Top of Material shown
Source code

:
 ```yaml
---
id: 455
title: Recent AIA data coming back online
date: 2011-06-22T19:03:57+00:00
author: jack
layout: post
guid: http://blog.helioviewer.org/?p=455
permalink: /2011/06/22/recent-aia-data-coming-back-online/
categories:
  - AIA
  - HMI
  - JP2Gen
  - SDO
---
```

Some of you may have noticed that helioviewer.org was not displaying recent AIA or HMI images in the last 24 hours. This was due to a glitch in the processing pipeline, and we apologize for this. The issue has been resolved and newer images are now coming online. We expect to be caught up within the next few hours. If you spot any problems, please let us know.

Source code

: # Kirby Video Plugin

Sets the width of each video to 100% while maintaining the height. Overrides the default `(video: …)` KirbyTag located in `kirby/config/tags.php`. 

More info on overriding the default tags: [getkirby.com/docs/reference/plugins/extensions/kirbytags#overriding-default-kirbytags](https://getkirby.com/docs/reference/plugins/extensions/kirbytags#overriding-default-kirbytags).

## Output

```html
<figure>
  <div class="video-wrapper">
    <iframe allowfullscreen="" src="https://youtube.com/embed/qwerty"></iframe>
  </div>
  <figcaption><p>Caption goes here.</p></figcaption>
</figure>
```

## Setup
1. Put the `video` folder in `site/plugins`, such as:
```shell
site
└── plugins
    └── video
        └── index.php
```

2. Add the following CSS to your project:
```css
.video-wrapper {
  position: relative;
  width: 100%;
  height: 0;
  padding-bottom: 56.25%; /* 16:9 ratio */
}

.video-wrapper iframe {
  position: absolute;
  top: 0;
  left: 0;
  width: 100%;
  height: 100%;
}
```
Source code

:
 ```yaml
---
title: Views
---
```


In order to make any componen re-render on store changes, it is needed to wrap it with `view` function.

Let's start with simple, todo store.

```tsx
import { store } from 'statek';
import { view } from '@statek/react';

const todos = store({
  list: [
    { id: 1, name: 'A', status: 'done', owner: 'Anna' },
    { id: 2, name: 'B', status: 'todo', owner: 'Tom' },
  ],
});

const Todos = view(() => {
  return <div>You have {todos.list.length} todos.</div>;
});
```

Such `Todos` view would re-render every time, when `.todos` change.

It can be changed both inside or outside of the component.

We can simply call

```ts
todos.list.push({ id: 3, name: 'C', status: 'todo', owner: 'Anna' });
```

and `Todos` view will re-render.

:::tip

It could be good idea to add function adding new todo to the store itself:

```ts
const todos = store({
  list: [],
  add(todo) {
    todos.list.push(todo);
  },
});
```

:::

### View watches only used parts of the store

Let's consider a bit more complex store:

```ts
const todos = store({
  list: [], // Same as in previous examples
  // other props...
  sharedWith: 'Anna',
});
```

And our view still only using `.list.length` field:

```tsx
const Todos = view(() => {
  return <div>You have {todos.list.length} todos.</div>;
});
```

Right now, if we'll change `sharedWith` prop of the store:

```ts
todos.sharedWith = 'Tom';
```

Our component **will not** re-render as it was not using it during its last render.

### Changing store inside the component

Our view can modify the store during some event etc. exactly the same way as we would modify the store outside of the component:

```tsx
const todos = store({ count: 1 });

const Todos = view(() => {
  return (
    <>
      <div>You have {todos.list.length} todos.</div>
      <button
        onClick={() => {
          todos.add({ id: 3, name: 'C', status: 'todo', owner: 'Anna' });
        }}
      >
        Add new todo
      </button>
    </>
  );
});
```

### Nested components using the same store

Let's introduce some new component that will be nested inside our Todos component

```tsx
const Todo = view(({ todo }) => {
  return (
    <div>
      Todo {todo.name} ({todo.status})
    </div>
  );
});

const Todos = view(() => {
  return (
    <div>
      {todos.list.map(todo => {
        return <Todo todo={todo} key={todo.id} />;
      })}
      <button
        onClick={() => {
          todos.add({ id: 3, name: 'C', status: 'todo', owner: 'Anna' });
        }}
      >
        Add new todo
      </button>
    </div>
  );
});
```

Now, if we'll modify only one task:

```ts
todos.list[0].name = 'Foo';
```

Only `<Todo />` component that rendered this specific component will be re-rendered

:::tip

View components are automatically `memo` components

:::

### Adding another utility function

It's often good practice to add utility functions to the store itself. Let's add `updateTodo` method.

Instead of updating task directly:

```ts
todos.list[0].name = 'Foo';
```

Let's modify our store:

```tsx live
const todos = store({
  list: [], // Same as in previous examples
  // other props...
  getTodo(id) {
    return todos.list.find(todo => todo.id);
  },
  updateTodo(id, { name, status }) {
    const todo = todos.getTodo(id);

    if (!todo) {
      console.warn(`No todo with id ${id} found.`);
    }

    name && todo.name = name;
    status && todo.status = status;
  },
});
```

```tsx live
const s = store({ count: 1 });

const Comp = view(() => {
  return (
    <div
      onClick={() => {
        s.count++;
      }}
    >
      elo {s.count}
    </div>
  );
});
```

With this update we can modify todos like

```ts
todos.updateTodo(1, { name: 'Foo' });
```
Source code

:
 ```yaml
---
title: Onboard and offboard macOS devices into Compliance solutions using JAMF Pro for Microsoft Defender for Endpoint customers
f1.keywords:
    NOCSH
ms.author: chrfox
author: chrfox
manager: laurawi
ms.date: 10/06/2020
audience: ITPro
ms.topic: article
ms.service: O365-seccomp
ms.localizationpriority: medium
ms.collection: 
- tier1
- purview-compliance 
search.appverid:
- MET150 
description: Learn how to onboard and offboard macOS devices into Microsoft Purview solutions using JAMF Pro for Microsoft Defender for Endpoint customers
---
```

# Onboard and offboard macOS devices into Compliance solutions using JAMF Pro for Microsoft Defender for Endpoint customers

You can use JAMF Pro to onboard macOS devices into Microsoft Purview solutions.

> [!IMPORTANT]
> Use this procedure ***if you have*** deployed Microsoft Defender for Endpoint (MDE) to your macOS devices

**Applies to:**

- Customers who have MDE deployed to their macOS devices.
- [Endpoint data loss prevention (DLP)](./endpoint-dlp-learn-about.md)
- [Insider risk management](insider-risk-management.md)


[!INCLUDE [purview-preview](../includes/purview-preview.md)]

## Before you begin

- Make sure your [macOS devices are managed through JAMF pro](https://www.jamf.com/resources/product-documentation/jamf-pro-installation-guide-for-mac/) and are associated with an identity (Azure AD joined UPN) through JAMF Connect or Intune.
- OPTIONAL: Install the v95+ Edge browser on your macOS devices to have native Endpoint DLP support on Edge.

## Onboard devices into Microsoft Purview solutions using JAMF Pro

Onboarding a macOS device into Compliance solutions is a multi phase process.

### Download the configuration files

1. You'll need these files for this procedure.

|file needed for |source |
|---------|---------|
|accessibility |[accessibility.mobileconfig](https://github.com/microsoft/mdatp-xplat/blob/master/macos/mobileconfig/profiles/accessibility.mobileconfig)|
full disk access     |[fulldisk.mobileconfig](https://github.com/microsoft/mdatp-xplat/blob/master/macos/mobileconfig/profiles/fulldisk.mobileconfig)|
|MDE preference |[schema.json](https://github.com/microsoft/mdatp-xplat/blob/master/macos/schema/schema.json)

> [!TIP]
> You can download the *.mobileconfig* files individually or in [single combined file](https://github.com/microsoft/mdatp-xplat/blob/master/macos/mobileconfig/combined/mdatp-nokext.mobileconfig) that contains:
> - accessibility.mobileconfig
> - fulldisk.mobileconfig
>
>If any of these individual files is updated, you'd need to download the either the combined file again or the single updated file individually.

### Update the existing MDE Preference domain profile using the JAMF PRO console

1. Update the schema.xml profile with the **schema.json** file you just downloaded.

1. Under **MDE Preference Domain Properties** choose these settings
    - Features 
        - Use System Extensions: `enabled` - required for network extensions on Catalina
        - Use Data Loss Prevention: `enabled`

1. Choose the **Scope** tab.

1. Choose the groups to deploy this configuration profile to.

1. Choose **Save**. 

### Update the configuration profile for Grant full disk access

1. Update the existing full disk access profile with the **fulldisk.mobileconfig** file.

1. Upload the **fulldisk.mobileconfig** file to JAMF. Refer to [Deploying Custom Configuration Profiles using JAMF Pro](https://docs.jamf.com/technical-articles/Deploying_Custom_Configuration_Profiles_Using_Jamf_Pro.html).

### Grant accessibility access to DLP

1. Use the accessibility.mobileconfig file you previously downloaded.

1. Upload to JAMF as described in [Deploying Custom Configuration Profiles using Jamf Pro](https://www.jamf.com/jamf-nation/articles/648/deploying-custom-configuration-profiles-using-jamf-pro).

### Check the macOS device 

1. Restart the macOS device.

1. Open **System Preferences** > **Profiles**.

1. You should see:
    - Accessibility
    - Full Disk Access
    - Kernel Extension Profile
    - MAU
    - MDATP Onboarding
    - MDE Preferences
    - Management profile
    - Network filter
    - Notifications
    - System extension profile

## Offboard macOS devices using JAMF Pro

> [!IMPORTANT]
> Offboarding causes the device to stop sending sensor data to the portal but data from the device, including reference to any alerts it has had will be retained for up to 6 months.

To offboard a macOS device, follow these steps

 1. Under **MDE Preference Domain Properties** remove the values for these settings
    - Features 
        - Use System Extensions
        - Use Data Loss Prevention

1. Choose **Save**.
Bottom of Material shown
__To do__. This task asks for the number of lines above that include the string "position". Respond with that number only.

__Exercise output__. 2